"""
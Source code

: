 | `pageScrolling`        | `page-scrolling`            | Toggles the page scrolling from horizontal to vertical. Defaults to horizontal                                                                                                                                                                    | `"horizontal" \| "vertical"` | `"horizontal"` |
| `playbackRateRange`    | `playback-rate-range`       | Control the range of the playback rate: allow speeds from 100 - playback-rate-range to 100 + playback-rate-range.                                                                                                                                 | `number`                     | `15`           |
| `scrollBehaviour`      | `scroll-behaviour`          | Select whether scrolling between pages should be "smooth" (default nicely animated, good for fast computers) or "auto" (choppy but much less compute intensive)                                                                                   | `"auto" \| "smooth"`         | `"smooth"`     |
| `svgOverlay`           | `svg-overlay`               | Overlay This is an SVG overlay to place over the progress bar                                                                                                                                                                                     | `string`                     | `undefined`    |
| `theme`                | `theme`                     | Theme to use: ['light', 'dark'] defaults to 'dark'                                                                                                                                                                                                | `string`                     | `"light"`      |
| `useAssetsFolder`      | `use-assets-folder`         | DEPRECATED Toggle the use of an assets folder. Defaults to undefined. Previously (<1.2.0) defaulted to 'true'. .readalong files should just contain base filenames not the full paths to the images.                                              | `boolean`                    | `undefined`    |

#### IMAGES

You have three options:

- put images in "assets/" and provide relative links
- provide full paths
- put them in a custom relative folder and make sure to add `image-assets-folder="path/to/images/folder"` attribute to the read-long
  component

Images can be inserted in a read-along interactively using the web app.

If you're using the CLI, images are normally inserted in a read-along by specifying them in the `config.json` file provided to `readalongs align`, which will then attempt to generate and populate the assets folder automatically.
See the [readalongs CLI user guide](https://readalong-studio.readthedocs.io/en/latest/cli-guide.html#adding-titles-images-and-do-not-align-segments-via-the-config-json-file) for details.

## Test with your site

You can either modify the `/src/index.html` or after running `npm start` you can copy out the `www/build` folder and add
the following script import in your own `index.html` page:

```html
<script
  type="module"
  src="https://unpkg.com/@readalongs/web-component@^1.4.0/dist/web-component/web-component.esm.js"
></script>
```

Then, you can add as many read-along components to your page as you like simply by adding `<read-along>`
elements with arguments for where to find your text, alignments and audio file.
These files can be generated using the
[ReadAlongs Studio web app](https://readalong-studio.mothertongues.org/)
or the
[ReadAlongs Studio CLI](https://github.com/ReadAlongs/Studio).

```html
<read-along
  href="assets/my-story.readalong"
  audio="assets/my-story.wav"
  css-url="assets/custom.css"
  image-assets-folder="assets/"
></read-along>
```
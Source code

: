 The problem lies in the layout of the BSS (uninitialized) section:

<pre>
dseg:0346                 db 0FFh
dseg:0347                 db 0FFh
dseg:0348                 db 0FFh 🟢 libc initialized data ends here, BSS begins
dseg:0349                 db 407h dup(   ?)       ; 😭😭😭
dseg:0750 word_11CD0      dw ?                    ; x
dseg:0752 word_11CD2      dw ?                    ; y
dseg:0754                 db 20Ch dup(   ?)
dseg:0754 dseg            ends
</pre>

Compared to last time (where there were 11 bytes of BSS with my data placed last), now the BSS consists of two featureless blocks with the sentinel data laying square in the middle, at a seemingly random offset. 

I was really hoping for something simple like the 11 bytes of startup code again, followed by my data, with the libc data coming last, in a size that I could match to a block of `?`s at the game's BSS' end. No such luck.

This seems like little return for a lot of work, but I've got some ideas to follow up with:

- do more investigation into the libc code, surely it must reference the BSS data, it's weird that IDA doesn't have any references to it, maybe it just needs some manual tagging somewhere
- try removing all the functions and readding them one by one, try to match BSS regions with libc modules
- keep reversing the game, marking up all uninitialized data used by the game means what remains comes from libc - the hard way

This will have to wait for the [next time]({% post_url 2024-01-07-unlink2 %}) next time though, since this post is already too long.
"""
* [WHAT IS REQUIRED] Whatever appears in the listing above, write it down again exactly.

* [RESPONSE]
Source code

: | `pageScrolling`        | `page-scrolling`            | Toggles the page scrolling from horizontal to vertical. Defaults to horizontal                                                                                                                                                                    | `"horizontal" \| "vertical"` | `"horizontal"` |
| `playbackRateRange`    | `playback-rate-range`       | Control the range of the playback rate: allow speeds from 100 - playback-rate-range to 100 + playback-rate-range.                                                                                                                                 | `number`                     | `15`           |
| `scrollBehaviour`      | `scroll-behaviour`          | Select whether scrolling between pages should be "smooth" (default nicely animated, good for fast computers) or "auto" (choppy but much less compute intensive)                                                                                   | `"auto" \| "smooth"`         | `"smooth"`     |
| `svgOverlay`           | `svg-overlay`               | Overlay This is an SVG overlay to place over the progress bar                                                                                                                                                                                     | `string`                     | `undefined`    |
| `theme`                | `theme`                     | Theme to use: ['light', 'dark'] defaults to 'dark'                                                                                                                                                                                                | `string`                     | `"light"`      |
| `useAssetsFolder`      | `use-assets-folder`         | DEPRECATED Toggle the use of an assets folder. Defaults to undefined. Previously (<1.2.0) defaulted to 'true'. .readalong files should just contain base filenames not the full paths to the images.                                              | `boolean`                    | `undefined`    |

#### IMAGES

You have three options:

- put images in "assets/" and provide relative links
- provide full paths
- put them in a custom relative folder and make sure to add `image-assets-folder="path/to/images/folder"` attribute to the read-long
  component

Images can be inserted in a read-along interactively using the web app.

If you're using the CLI, images are normally inserted in a read-along by specifying them in the `config.json` file provided to `readalongs align`, which will then attempt to generate and populate the assets folder automatically.
See the [readalongs CLI user guide](https://readalong-studio.readthedocs.io/en/latest/cli-guide.html#adding-titles-images-and-do-not-align-segments-via-the-config-json-file) for details.

## Test with your site

You can either modify the `/src/index.html` or after running `npm start` you can copy out the `www/build` folder and add
the following script import in your own `index.html` page:

```html
<script
  type="module"
  src="https://unpkg.com/@readalongs/web-component@^1.4.0/dist/web-component/web-component.esm.js"
></script>
```

Then, you can add as many read-along components to your page as you like simply by adding `<read-along>`
elements with arguments for where to find your text, alignments and audio file.
These files can be generated using the
[ReadAlongs Studio web app](https://readalong-studio.mothertongues.org/)
or the
[ReadAlongs Studio CLI](https://github.com/ReadAlongs/Studio).

```html
<read-along
  href="assets/my-story.readalong"
  audio="assets/my-story.wav"
  css-url="assets/custom.css"
  image-assets-folder="assets/"
></read-along>
```
Source code

: The problem lies in the layout of the BSS (uninitialized) section:

<pre>
dseg:0346                 db 0FFh
dseg:0347                 db 0FFh
dseg:0348                 db 0FFh 🟢 libc initialized data ends here, BSS begins
dseg:0349                 db 407h dup(   ?)       ; 😭😭😭
dseg:0750 word_11CD0      dw ?                    ; x
dseg:0752 word_11CD2      dw ?                    ; y
dseg:0754                 db 20Ch dup(   ?)
dseg:0754 dseg            ends
</pre>

Compared to last time (where there were 11 bytes of BSS with my data placed last), now the BSS consists of two featureless blocks with the sentinel data laying square in the middle, at a seemingly random offset. 

I was really hoping for something simple like the 11 bytes of startup code again, followed by my data, with the libc data coming last, in a size that I could match to a block of `?`s at the game's BSS' end. No such luck.

This seems like little return for a lot of work, but I've got some ideas to follow up with:

- do more investigation into the libc code, surely it must reference the BSS data, it's weird that IDA doesn't have any references to it, maybe it just needs some manual tagging somewhere
- try removing all the functions and readding them one by one, try to match BSS regions with libc modules
- keep reversing the game, marking up all uninitialized data used by the game means what remains comes from libc - the hard way

This will have to wait for the [next time]({% post_url 2024-01-07-unlink2 %}) next time though, since this post is already too long.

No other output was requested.